(Saved entries)
====

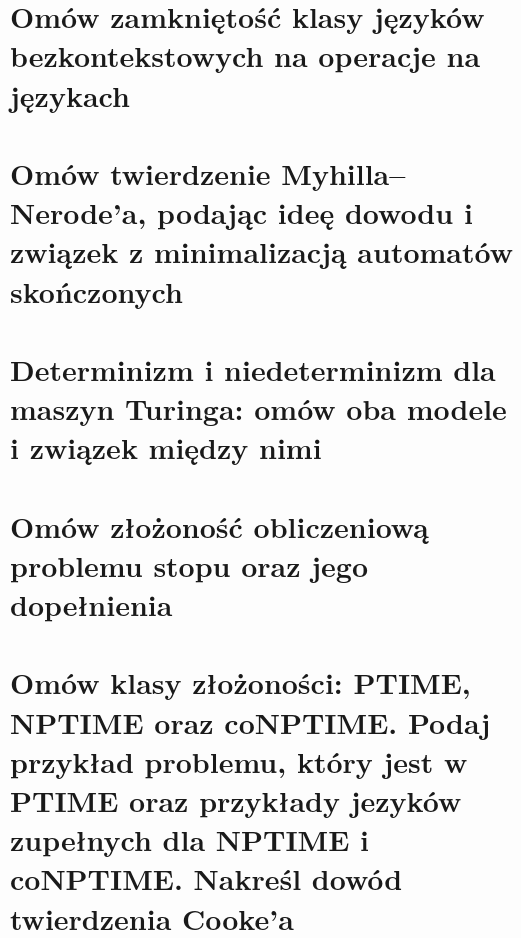 \section{Omów zamkniętość klasy języków bezkontekstowych na operacje na językach}


\section{Omów twierdzenie Myhilla–Nerode’a, podając ideę dowodu i związek z minimalizacją automatów skończonych}


\section{Determinizm i niedeterminizm dla maszyn Turinga: omów oba modele i związek
  między nimi}



\section{Omów złożoność obliczeniową problemu stopu oraz jego dopełnienia}


\section{Omów klasy złożoności: PTIME, NPTIME oraz coNPTIME. Podaj przykład
  problemu, który jest w PTIME oraz przykłady jezyków zupełnych dla NPTIME i coNPTIME.
  Nakreśl dowód twierdzenia Cooke’a}
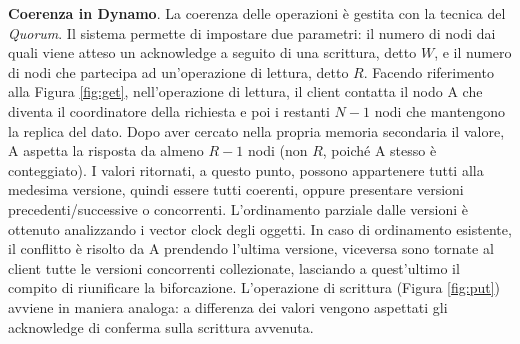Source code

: \documentclass[twoside]{article}
\begin{document}
\begin{multicols}{2}
\textbf{Coerenza in Dynamo}. La coerenza delle operazioni è gestita con la tecnica del \emph{Quorum}\cite{bib:quorum}. Il sistema permette di impostare due parametri: il numero di nodi dai quali viene atteso un acknowledge a seguito di una scrittura, detto $W$, e il numero di nodi che partecipa ad un'operazione di lettura, detto $R$. Facendo riferimento alla Figura \ref{fig:get}, nell'operazione di lettura, il client contatta il nodo A che diventa il coordinatore della richiesta e poi i restanti $N-1$ nodi che mantengono la replica del dato. Dopo aver cercato nella propria memoria secondaria il valore, A aspetta la risposta da almeno $R-1$ nodi (non $R$, poiché A stesso è conteggiato). I valori ritornati, a questo punto, possono appartenere tutti alla medesima versione, quindi essere tutti coerenti, oppure presentare versioni precedenti/successive o concorrenti. L'ordinamento parziale dalle versioni è ottenuto analizzando i vector clock degli oggetti. In caso di ordinamento esistente, il conflitto è risolto da A prendendo l'ultima versione, viceversa sono tornate al client tutte le versioni concorrenti collezionate, lasciando a quest'ultimo il compito di riunificare la biforcazione. L'operazione di scrittura (Figura \ref{fig:put}) avviene in maniera analoga: a differenza dei valori vengono aspettati gli acknowledge di conferma sulla scrittura avvenuta.
\begin{figure}[t]
\centering
\begin{minipage}[b]{0.48\textwidth}
\end{minipage}
\end{figure}
\end{multicols}
\end{document}
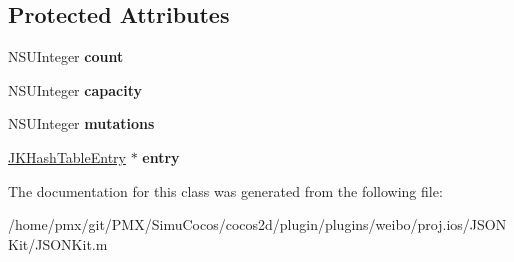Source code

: \subsection*{Protected Attributes}
\begin{DoxyCompactItemize}
\item 
\mbox{\label{interfaceJKDictionary_af9a788a17e658c6f1b66a24fd9b1b42a}} 
N\+S\+U\+Integer {\bfseries count}
\item 
\mbox{\label{interfaceJKDictionary_a0573bbe8650a3d8b075b8f06fd9fe3c6}} 
N\+S\+U\+Integer {\bfseries capacity}
\item 
\mbox{\label{interfaceJKDictionary_ac7f772c0ef0a376a4fe48aca3496ccb3}} 
N\+S\+U\+Integer {\bfseries mutations}
\item 
\mbox{\label{interfaceJKDictionary_ad329317a4a2c0076e67efc69cfc45830}} 
\hyperlink{structJKHashTableEntry}{J\+K\+Hash\+Table\+Entry} $\ast$ {\bfseries entry}
\end{DoxyCompactItemize}


The documentation for this class was generated from the following file\+:\begin{DoxyCompactItemize}
\item 
/home/pmx/git/\+P\+M\+X/\+Simu\+Cocos/cocos2d/plugin/plugins/weibo/proj.\+ios/\+J\+S\+O\+N\+Kit/J\+S\+O\+N\+Kit.\+m\end{DoxyCompactItemize}

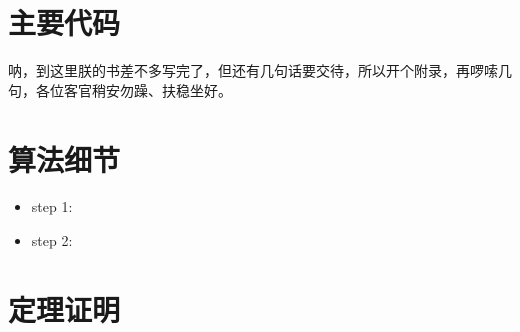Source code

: \documentclass[]{ctexbook}
\providecommand{\tightlist}{%
  \setlength{\itemsep}{0pt}\setlength{\parskip}{0pt}}
\theoremstyle{definition}
\theoremstyle{definition}
\theoremstyle{definition}
\theoremstyle{remark}
\begin{document}
\cleardoublepage 

\appendix {}


\chapter{主要代码}\label{sound}

呐，到这里朕的书差不多写完了，但还有几句话要交待，所以开个附录，再啰嗦几句，各位客官稍安勿躁、扶稳坐好。

\chapter{算法细节}

\begin{itemize}
\tightlist
\item
  step 1:
\item
  step 2:
\end{itemize}

\chapter{定理证明}



\backmatter
\printindex
\end{document}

====

— WHAT IS EXPECTED —
Counting every line of the entries that holds the word "problemu", report the total and no other text.

— EXERCISE RESULT —
2